= Task goal =
Reproduce, exactly and in full, only the lines below from the one containing "### Формат ввода" through the one containing "### Формат вывода".

= Data listing =

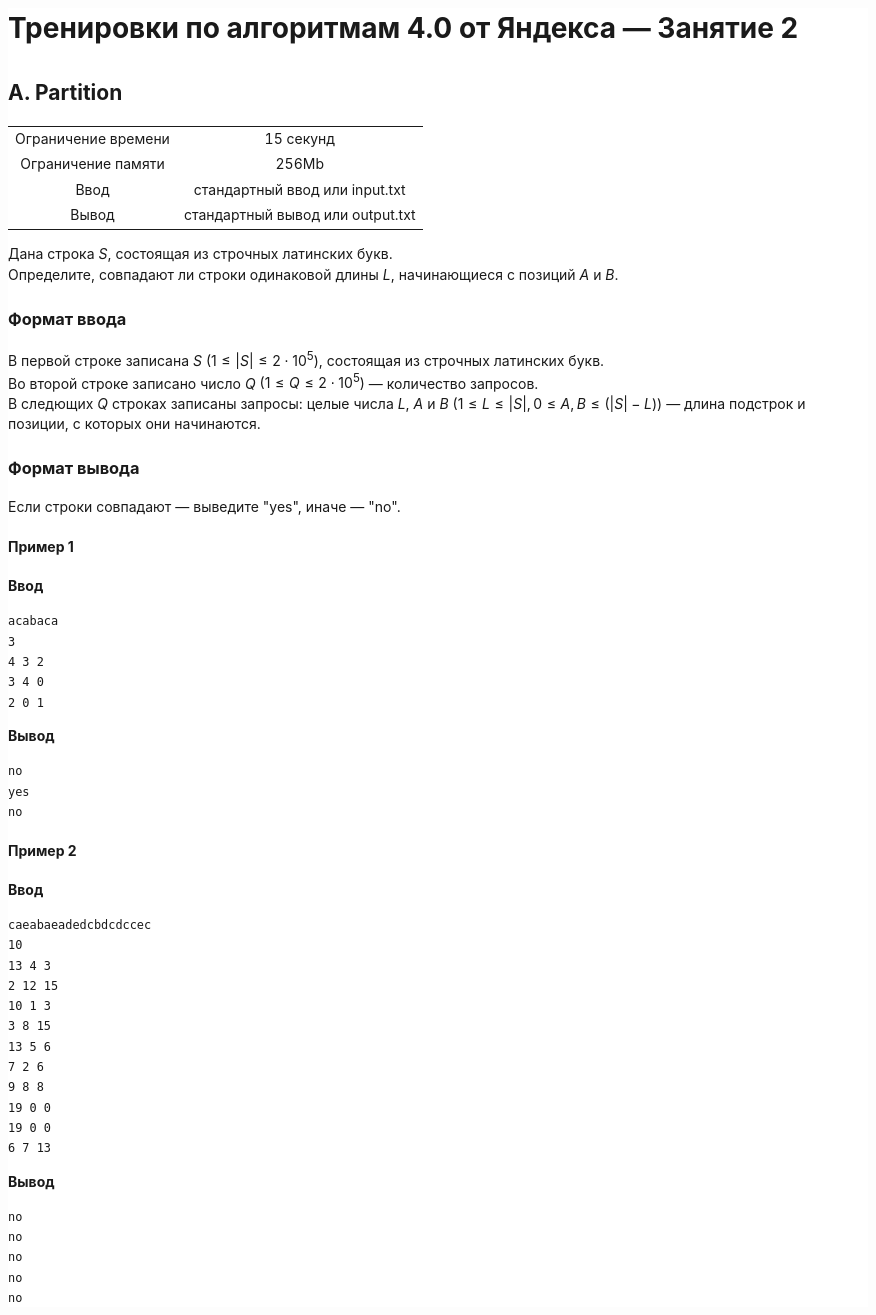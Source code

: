 # Тренировки по алгоритмам 4.0 от Яндекса — Занятие 2
## A. Partition

|             |                          |
|:-------------------:|:--------------------------------:|
| Ограничение времени |	15 секунд                        |
| Ограничение памяти  |	256Mb                            |
| Ввод                |	стандартный ввод или input.txt   |
| Вывод               |	стандартный вывод или output.txt |

Дана строка $S$, состоящая из строчных латинских букв.  
Определите, совпадают ли строки одинаковой длины $L$, начинающиеся с позиций $A$ и $B$.

### Формат ввода
В первой строке записана $S$ $(1 ≤ |S| ≤ 2 ⋅ 10^5)$, состоящая из строчных латинских букв.  
Во второй строке записано число $Q$ $(1 ≤ Q ≤ 2 ⋅ 10^5)$ — количество запросов.  
В следющих $Q$ строках записаны запросы: целые числа $L$, $A$ и $B$ $(1 ≤ L ≤ |S|, 0 ≤ A, B ≤ (|S| - L))$ — длина подстрок и позиции, с которых они начинаются.

### Формат вывода
Если строки совпадают — выведите "yes", иначе — "no".

#### Пример 1
**Ввод**
```
acabaca
3
4 3 2
3 4 0
2 0 1
```
**Вывод**
```
no
yes
no
```
#### Пример 2
**Ввод**
```
caeabaeadedcbdcdccec
10
13 4 3
2 12 15
10 1 3
3 8 15
13 5 6
7 2 6
9 8 8
19 0 0
19 0 0
6 7 13
```
**Вывод**
```
no
no
no
no
no
```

= Response to the exercise =
### Формат ввода
В первой строке записана $S$ $(1 ≤ |S| ≤ 2 ⋅ 10^5)$, состоящая из строчных латинских букв.  
Во второй строке записано число $Q$ $(1 ≤ Q ≤ 2 ⋅ 10^5)$ — количество запросов.  
В следющих $Q$ строках записаны запросы: целые числа $L$, $A$ и $B$ $(1 ≤ L ≤ |S|, 0 ≤ A, B ≤ (|S| - L))$ — длина подстрок и позиции, с которых они начинаются.

### Формат вывода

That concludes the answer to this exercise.